À l’ombre du monde n’est pas un album bucolique, comme la couverture pourrait l’indiquer. Au contraire, c’est un roman de guerre, le récit d’un duel impitoyable et perdu d’avance. D’un côté, il y a Norbert et Cédric Valfort : les Valfort, la dynastie locale d’entrepreneurs, contrôlant la mairie, et décidés à établir un immense projet immobilier, les Hauts du rocher… Le progrès, les emplois pour les gens du coin, de nouveaux habitants, une économie locale qui se redresse, même si pour cela, il faut raser quelques hectares de forêt. En face, Joseph, Lyse, Brice, Rufus… des isolés, des marginaux, mais attachés à une certaine idée de la liberté, et hostiles à un programme immobilier imposé par la famille Valfort. Et la tension, qui mûrissait dans la petite ville, grossit, finit par exploser : la crise, l’irréparable se produit. Il faut dire que les méthodes des Valfort peuvent être expéditives, et que Cédric, l’héritier, n’est pas le plus mesuré de la famille : violent avec les hommes, les femmes, la nature. Un drame se noue, sur fond de crise rurale.

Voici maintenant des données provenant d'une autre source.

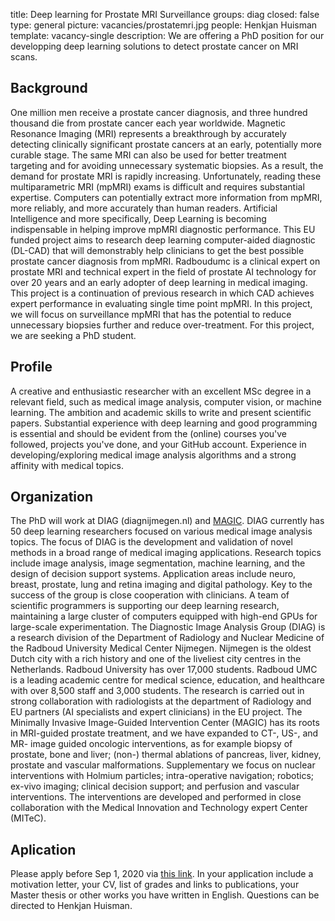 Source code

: title: Deep learning for Prostate MRI Surveillance
groups: diag
closed: false
type: general
picture: vacancies/prostatemri.jpg
people: Henkjan Huisman 
template: vacancy-single
description: We are offering a PhD position for our developping deep learning solutions to detect prostate cancer on MRI scans.

## Background
One million men receive a prostate cancer diagnosis, and three hundred thousand die from prostate cancer each year worldwide. Magnetic Resonance Imaging (MRI) represents a breakthrough by accurately detecting clinically significant prostate cancers at an early, potentially more curable stage. The same MRI can also be used for better treatment targeting and for avoiding unnecessary systematic biopsies. As a result, the demand for prostate MRI is rapidly increasing. Unfortunately, reading these multiparametric MRI (mpMRI) exams is difficult and requires substantial expertise. Computers can potentially extract more information from mpMRI, more reliably, and more accurately than human readers. Artificial Intelligence and more specifically, Deep Learning is becoming indispensable in helping improve mpMRI diagnostic performance. This EU funded project aims to research deep learning computer-aided diagnostic (DL-CAD) that will demonstrably help clinicians to get the best possible prostate cancer diagnosis from mpMRI. Radboudumc is a clinical expert on prostate MRI and technical expert in the field of prostate AI technology for over 20 years and an early adopter of deep learning in medical imaging. This project is a continuation of previous research in which CAD achieves expert performance in evaluating single time point mpMRI. In this project, we will focus on surveillance mpMRI that has the potential to reduce unnecessary biopsies further and reduce over-treatment. For this project, we are seeking a PhD student.

## Profile
A creative and enthusiastic researcher with an excellent MSc degree in a relevant field, such as medical image analysis, computer vision, or machine learning. The ambition and academic skills to write and present scientific papers. Substantial experience with deep learning and good programming is essential and should be evident from the (online) courses you've followed, projects you've done, and your GitHub account. Experience in developing/exploring medical image analysis algorithms and a strong affinity with medical topics.

## Organization
The PhD will work at DIAG (diagnijmegen.nl) and [MAGIC](http://magic.radboudimaging.nl/index.php/Home). DIAG currently has 50 deep learning researchers focused on various medical image analysis topics. The focus of DIAG is the development and validation of novel methods in a broad range of medical imaging applications. Research topics include image analysis, image segmentation, machine learning, and the design of decision support systems. Application areas include neuro, breast, prostate, lung and retina imaging and digital pathology. Key to the success of the group is close cooperation with clinicians. A team of scientific programmers is supporting our deep learning research, maintaining a large cluster of computers equipped with high-end GPUs for large-scale experimentation. The Diagnostic Image Analysis Group (DIAG) is a research division of the Department of Radiology and Nuclear Medicine of the Radboud University Medical Center Nijmegen. Nijmegen is the oldest Dutch city with a rich history and one of the liveliest city centres in the Netherlands. Radboud University has over 17,000 students. Radboud UMC is a leading academic centre for medical science, education, and healthcare with over 8,500 staff and 3,000 students. The research is carried out in strong collaboration with radiologists at the department of Radiology and EU partners (AI specialists and expert clinicians) in the EU project. The Minimally Invasive Image-Guided Intervention Center (MAGIC) has its roots in MRI-guided prostate treatment, and we have expanded to CT-, US-, and MR- image guided oncologic interventions, as for example biopsy of prostate, bone and liver; (non-) thermal ablations of pancreas, liver, kidney, prostate and vascular malformations. Supplementary we focus on nuclear interventions with Holmium particles; intra-operative navigation; robotics; ex-vivo imaging; clinical decision support; and perfusion and vascular interventions. The interventions are developed and performed in close collaboration with the Medical Innovation and Technology expert Center (MITeC).

## Aplication
Please apply before Sep 1, 2020 via [this link](https://www.radboudumc.nl/en/vacancies/85181-phd-candidate-deep-learning-for-prostate-mri-surveillance). In your application include a motivation letter, your CV, list of grades and links to publications, your Master thesis or other works you have written in English. Questions can be directed to Henkjan Huisman.
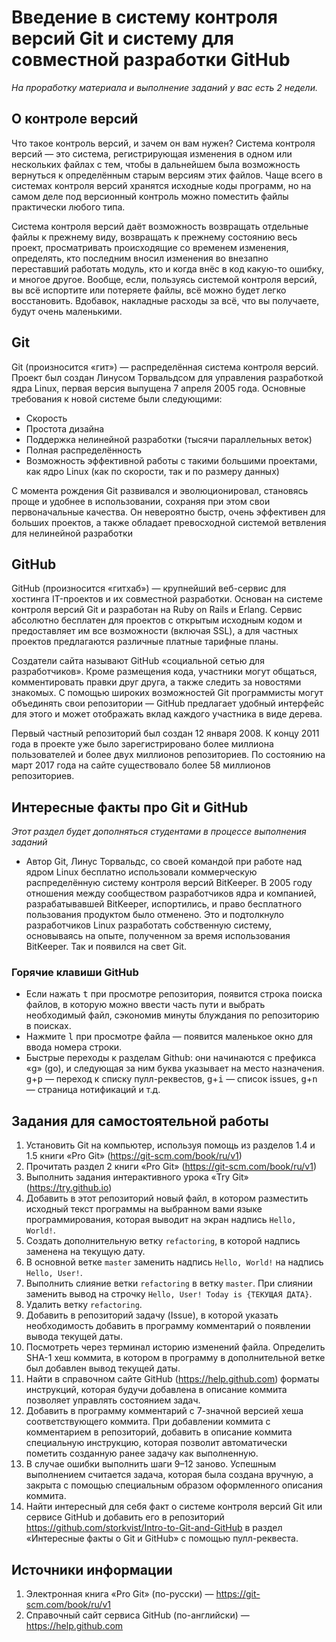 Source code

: # Введение в систему контроля версий Git и систему для совместной разработки GitHub

*На проработку материала и выполнение заданий у вас есть 2 недели.*

## О контроле версий

Что такое контроль версий, и зачем он вам нужен? Система контроля версий — это система, регистрирующая изменения в одном или нескольких файлах с тем, чтобы в дальнейшем была возможность вернуться к определённым старым версиям этих файлов. Чаще всего в системах контроля версий хранятся исходные коды программ, но на самом деле под версионный контроль можно поместить файлы практически любого типа.

Система контроля версий даёт возможность возвращать отдельные файлы к прежнему виду, возвращать к прежнему состоянию весь проект, просматривать происходящие со временем изменения, определять, кто последним вносил изменения во внезапно переставший работать модуль, кто и когда внёс в код какую-то ошибку, и многое другое. Вообще, если, пользуясь системой контроля версий, вы всё испортите или потеряете файлы, всё можно будет легко восстановить. Вдобавок, накладные расходы за всё, что вы получаете, будут очень маленькими.

## Git

Git (произносится «гит») — распределённая система контроля версий. Проект был создан Линусом Торвальдсом для управления разработкой ядра Linux, первая версия выпущена 7 апреля 2005 года. Основные требования к новой системе были следующими:

* Скорость
* Простота дизайна
* Поддержка нелинейной разработки (тысячи параллельных веток)
* Полная распределённость
* Возможность эффективной работы с такими большими проектами, как ядро Linux (как по скорости, так и по размеру данных)

С момента рождения Git развивался и эволюционировал, становясь проще и удобнее в использовании, сохраняя при этом свои первоначальные качества. Он невероятно быстр, очень эффективен для больших проектов, а также обладает превосходной системой ветвления для нелинейной разработки

## GitHub

GitHub (произносится «гитхаб») — крупнейший веб-сервис для хостинга IT-проектов и их совместной разработки. Основан на системе контроля версий Git и разработан на Ruby on Rails и Erlang. Сервис абсолютно бесплатен для проектов с открытым исходным кодом и предоставляет им все возможности (включая SSL), а для частных проектов предлагаются различные платные тарифные планы.

Создатели сайта называют GitHub «социальной сетью для разработчиков». Кроме размещения кода, участники могут общаться, комментировать правки друг друга, а также следить за новостями знакомых. С помощью широких возможностей Git программисты могут объединять свои репозитории — GitHub предлагает удобный интерфейс для этого и может отображать вклад каждого участника в виде дерева.

Первый частный репозиторий был создан 12 января 2008. К концу 2011 года в проекте уже было зарегистрировано более миллиона пользователей и более двух миллионов репозиториев. По состоянию на март 2017 года на сайте существовало более 58 миллионов репозиториев.

## Интересные факты про Git и GitHub

*Этот раздел будет дополняться студентами в процессе выполнения заданий*

* Автор Git, Линус Торвальдс, со своей командой при работе над ядром Linux бесплатно использовали коммерческую распределённую систему контроля версий BitKeeper. В 2005 году отношения между сообществом разработчиков ядра и компанией, разрабатывавшей BitKeeper, испортились, и право бесплатного пользования продуктом было отменено. Это и подтолкнуло разработчиков Linux разработать собственную систему, основываясь на опыте, полученном за время использования BitKeeper. Так и появился на свет Git.

### Горячие клавиши GitHub

* Если нажать <kbd>t</kbd> при просмотре репозитория, появится строка поиска файлов, в которую можно ввести часть пути и выбрать необходимый файл, сэкономив минуты блуждания по репозиторию в поисках.
* Нажмите <kbd>l</kbd> при просмотре файла — появится маленькое окно для ввода номера строки.
* Быстрые переходы к разделам Github: они начинаются с префикса «g» (go), и следующая за ним буква указывает на место назначения. <kbd>g</kbd>+<kbd>p</kbd> — переход к списку пулл-реквестов, <kbd>g</kbd>+<kbd>i</kbd> — список issues, <kbd>g</kbd>+<kbd>n</kbd> — страница нотификаций и т.д.

## Задания для самостоятельной работы

1. Установить Git на компьютер, используя помощь из разделов 1.4 и 1.5 книги «Pro Git» (https://git-scm.com/book/ru/v1)
2. Прочитать раздел 2 книги «Pro Git» (https://git-scm.com/book/ru/v1)
3. Выполнить задания интерактивного урока «Try Git» (https://try.github.io)
4. Добавить в этот репозиторий новый файл, в котором разместить исходный текст программы на выбранном вами языке программирования, которая выводит на экран надпись `Hello, World!`.
5. Создать дополнительную ветку `refactoring`, в которой надпись заменена на текущую дату.
6. В основной ветке `master` заменить надпись `Hello, World!` на надпись `Hello, User!`.
7. Выполнить слияние ветки `refactoring` в ветку `master`. При слиянии заменить вывод на строчку `Hello, User! Today is {ТЕКУЩАЯ ДАТА}`.
8. Удалить ветку `refactoring`.
9. Добавить в репозиторий задачу (Issue), в которой указать необходимость добавить в программу комментарий о появлении вывода текущей даты.
10. Посмотреть через терминал историю изменений файла. Определить SHA-1 хеш коммита, в котором в программу в дополнительной ветке был добавлен вывод текущей даты.
11. Найти в справочном сайте GitHub (https://help.github.com) форматы инструкций, которая будучи добавлена в описание коммита позволяет управлять состоянием задач.
12. Добавить в программу комментарий с 7-значной версией хеша соответствующего коммита. При добавлении коммита с комментарием в репозиторий, добавить в описание коммита специальную инструкцию, которая позволит автоматически пометить созданную ранее задачу как выполненную.
13. В случае ошибки выполнить шаги 9–12 заново. Успешным выполнением считается задача, которая была создана вручную, а закрыта с помощью специальным образом оформленного описания коммита.
14. Найти интересный для себя факт о системе контроля версий Git или сервисе GitHub и добавить его в репозиторий  https://github.com/storkvist/Intro-to-Git-and-GitHub в раздел «Интересные факты о Git и GitHub» с помощью пулл-реквеста.

## Источники информации

1. Электронная книга «Pro Git» (по-русски) — https://git-scm.com/book/ru/v1
2. Справочный сайт сервиса GitHub (по-английски) — https://help.github.com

Cet album est, à plusieurs égards, déconcertant, comme peuvent l’être nombre de romans graphiques : l’histoire est intéressante, séduisante… non pas le récit, un peu « la série de l’été sur TF1 », du combat de l’homme seul face à la famille de potentats locaux, mais le récit de ces vies en dehors de la société. Qu’on la fuit, comme Joseph, en se réfugiant dans la nature (on pense un peu à Voyage au bout de la solitude, le beau roman de Jon Krakauer qui a inspiré le film Into The Wild,) ou, comme Brice et Rufus, dans la marginalité et l’errance. La société oppressante, impériale est le vrai « méchant » de ce récit. Une société composée par les « normaux », en guerre contre la nature ou les déviants… En particulier, le personnage de Joseph est intéressant, un héros qui frise la folie, pas forcément sympathique mais qui interpelle le lecteur, par son côté obsessionnel. Oui, mais la réalisation graphique pèche un peu : si Marc Vlieger a un vrai sens de la mise en scène et des couleurs, qui fait de ce face-à-face rural un drame en cinémascope, le graphisme ne suit pas et fait, hélas, très amateur. Les visages sont mal esquissés, sans réalisme, moches, les postures sont improbables ou trop figées… Bref, la réalisation n’est pas à la hauteur en dépit de bonnes idées et quelques belles trouvailles graphiques du fait du maniement audacieux des couleurs. Un album décevant. Dommage.